Data Warehouse Optimization:
- Integrated the data from all branches and built a centralized data warehouse using Hadoop on Amazon [EMR]
- Wrote the R scripts using algorithms [don't ask me what] to analyse the data
- Using Pentaho ETL workflow designer used the R scripts and ran them to build the Analytical database on Postgres
** In other words for someone like me, I understood this as a small dataset "view" query from a large table, however with more insights/value
- From the Analytical database we used Pentaho Analyzer to build the MDX queries and created the Cubes, Dashboards, Reports
- Also built a simple android app/HTML5 with push notification to have a native app to display the same visualization
We just named this solution as "BIG DATA TOMATO" and it is ready to use for any Retailer. The customer is also happy about it and obviously asking more questions now on the Potato !!??
Every time I see a pie chart graph, I see a cut piece of Tomato now.

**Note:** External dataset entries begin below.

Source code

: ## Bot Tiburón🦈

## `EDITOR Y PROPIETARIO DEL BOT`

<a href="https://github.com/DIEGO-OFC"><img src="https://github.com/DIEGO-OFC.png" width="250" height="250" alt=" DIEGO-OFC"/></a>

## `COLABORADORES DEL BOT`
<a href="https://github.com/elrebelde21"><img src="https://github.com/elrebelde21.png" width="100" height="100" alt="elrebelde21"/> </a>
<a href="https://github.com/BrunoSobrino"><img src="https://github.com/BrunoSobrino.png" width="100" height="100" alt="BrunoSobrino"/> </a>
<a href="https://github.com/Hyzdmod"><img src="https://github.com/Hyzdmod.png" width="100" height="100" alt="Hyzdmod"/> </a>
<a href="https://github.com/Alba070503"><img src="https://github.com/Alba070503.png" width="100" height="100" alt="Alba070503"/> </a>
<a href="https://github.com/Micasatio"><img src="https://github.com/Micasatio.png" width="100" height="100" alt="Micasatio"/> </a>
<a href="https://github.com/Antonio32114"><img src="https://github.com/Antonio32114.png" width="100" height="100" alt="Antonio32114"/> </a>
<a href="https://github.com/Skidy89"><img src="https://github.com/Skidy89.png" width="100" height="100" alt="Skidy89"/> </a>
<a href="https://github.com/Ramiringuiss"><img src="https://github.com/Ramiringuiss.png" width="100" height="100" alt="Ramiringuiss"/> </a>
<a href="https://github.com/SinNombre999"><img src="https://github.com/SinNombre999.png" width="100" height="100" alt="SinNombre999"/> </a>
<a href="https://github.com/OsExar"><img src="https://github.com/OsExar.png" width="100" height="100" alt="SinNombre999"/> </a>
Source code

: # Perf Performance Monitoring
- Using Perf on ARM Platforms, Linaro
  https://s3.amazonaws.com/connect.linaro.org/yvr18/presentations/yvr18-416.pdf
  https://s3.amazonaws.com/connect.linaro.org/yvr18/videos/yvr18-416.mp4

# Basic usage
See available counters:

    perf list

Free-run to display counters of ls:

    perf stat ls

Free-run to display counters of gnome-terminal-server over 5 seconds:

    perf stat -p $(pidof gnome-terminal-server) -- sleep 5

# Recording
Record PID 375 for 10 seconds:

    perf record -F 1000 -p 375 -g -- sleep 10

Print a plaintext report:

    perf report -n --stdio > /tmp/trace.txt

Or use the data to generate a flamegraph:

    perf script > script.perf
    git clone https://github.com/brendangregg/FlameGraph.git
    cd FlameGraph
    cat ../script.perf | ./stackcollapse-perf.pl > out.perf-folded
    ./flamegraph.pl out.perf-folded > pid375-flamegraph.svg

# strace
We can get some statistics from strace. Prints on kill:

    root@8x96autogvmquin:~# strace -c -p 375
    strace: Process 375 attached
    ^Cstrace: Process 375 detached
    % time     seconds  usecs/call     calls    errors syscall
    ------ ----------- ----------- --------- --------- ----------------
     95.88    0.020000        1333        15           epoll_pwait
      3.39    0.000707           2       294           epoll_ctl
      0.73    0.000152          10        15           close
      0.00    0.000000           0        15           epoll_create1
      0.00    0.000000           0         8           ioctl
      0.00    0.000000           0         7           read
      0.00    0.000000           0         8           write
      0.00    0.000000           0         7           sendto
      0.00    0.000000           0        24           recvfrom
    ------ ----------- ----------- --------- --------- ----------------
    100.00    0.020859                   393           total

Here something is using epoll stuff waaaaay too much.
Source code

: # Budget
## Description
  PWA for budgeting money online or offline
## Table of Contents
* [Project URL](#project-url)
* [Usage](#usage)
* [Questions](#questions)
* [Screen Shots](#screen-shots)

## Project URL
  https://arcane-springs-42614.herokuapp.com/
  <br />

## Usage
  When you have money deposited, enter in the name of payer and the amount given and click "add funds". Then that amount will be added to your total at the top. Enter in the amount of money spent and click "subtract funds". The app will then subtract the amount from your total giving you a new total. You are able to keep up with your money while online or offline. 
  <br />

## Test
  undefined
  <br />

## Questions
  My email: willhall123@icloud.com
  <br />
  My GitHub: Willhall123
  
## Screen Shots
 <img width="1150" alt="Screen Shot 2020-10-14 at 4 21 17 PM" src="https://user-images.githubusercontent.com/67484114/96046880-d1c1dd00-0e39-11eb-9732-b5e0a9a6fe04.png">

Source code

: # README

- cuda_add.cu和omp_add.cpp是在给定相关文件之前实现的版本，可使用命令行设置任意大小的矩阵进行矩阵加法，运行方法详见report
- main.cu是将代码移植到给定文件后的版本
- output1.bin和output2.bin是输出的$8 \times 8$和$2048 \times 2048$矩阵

Is there a market for this? Is this problem not yet solved for the retailers? Are there some embedded analytics opportunities? What else can we do on top of this and really may be create a "farmer to retailer to consumer" analytics and create a social innovation platform out of this. Would you be interested to see a demo and provide your inputs please?
We are learning this beautiful thing called Big Data Analytics.